The Hollywood Reporter's John DeFore says the movie works "awfully hard to dazzle us," but those efforts didn't seem to penetrate his endoskeleton:

Dark Fate does offer a fair bit of pleasure to those wanting a 21st-century retread of T2. But it suffers greatly from obeying the imperative the first sequel established: Trying to blow minds and up the ante the way that FX-pioneering adventure did, this one offers a series of action set pieces that go from big to huge to ludicrous, even as the script's additions to fear-the-future mythology underwhelm.

Micheal Gingold at Birth.Movies.Death essentially says the movie is fine, but he wishes it were better:

It's likely that many in the audience, some of whom won't have been born when the first Terminator came out, will find the deja vu comforting and maybe even exciting, and you can't deny that Terminator: Dark Fate gives the people what they want, and lots of it.

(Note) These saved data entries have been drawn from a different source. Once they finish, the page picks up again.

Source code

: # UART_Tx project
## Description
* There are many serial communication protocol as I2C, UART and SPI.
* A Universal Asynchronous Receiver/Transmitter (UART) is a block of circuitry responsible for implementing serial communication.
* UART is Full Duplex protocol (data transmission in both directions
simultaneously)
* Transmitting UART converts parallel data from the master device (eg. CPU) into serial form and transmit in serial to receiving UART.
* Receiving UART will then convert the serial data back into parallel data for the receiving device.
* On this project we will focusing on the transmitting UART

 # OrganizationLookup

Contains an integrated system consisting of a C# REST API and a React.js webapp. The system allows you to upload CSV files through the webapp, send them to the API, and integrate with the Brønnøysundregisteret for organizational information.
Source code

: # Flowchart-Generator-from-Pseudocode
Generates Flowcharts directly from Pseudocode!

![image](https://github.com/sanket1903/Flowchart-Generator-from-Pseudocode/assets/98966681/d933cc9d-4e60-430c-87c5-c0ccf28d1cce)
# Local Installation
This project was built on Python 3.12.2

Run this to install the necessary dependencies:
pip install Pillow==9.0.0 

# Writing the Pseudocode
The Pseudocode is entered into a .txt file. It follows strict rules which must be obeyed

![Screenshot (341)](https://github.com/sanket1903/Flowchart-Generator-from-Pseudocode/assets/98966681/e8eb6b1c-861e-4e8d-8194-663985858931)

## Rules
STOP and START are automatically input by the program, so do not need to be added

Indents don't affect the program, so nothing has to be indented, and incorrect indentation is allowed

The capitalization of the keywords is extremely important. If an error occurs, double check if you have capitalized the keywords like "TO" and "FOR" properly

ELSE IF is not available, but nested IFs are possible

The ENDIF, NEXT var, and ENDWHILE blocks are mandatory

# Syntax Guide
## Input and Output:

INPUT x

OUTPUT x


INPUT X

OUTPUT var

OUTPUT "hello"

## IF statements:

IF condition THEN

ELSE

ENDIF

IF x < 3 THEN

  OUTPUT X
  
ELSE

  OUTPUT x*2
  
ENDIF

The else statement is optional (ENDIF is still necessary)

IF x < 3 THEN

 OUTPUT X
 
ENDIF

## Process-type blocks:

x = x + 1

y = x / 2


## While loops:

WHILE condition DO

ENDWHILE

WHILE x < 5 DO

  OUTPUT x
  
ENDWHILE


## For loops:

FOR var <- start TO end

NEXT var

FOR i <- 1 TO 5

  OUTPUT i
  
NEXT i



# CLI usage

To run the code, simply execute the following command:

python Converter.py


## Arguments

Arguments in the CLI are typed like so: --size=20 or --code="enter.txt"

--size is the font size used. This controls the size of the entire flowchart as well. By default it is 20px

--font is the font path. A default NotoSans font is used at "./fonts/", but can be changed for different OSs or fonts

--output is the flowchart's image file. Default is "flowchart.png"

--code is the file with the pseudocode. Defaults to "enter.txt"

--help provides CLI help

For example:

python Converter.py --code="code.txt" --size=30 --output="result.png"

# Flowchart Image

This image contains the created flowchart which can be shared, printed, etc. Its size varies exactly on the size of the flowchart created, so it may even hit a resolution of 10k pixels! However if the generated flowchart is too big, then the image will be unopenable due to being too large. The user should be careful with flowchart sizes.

As one of those people, who absolutely loved the Cameron films, I was just hoping for a little more of the groundbreaking in the action and science fiction genres that those movies represented.

Finally, Indiewire's David Ehrlich praises Linda Hamilton, but calls the movie "painfully generic" and says that the franchise itself is now "obsolete."

...there are only so many times you can watch a robot get shot, heal itself, and keep walking before you start praying for Skynet to kill us all, and "Dark Fate" hits that number in its first 30 minutes. It's nice (and perhaps unavoidable) that the "Terminator" franchise has finally reached back into the past to remind us that tomorrow is always up for grabs — that the future belongs to anyone willing to fight for it. When the present is this dull, however, it can be hard to remember what anyone is supposed to be fighting for.

Here's the film's official synopsis:

More than two decades have passed since Sarah Connor prevented Judgment Day, changed the future, and re-wrote the fate of the human race. Dani Ramos (Natalia Reyes) is living a simple life in Mexico City with her brother (Diego Boneta) and father when a highly advanced and deadly new Terminator – a Rev-9 (Gabriel Luna) – travels back through time to hunt and kill her. Dani's survival depends on her joining forces with two warriors: Grace (Mackenzie Davis), an enhanced super-soldier from the future, and a battle-hardened Sarah Connor (Linda Hamilton). As the Rev-9 ruthlessly destroys everything and everyone in its path on the hunt for Dani, the three are led to a T-800 (Arnold Schwarzenegger) from Sarah's past that may be their last best hope.

Terminator: Dark Fate hits theaters on November 1, 2019.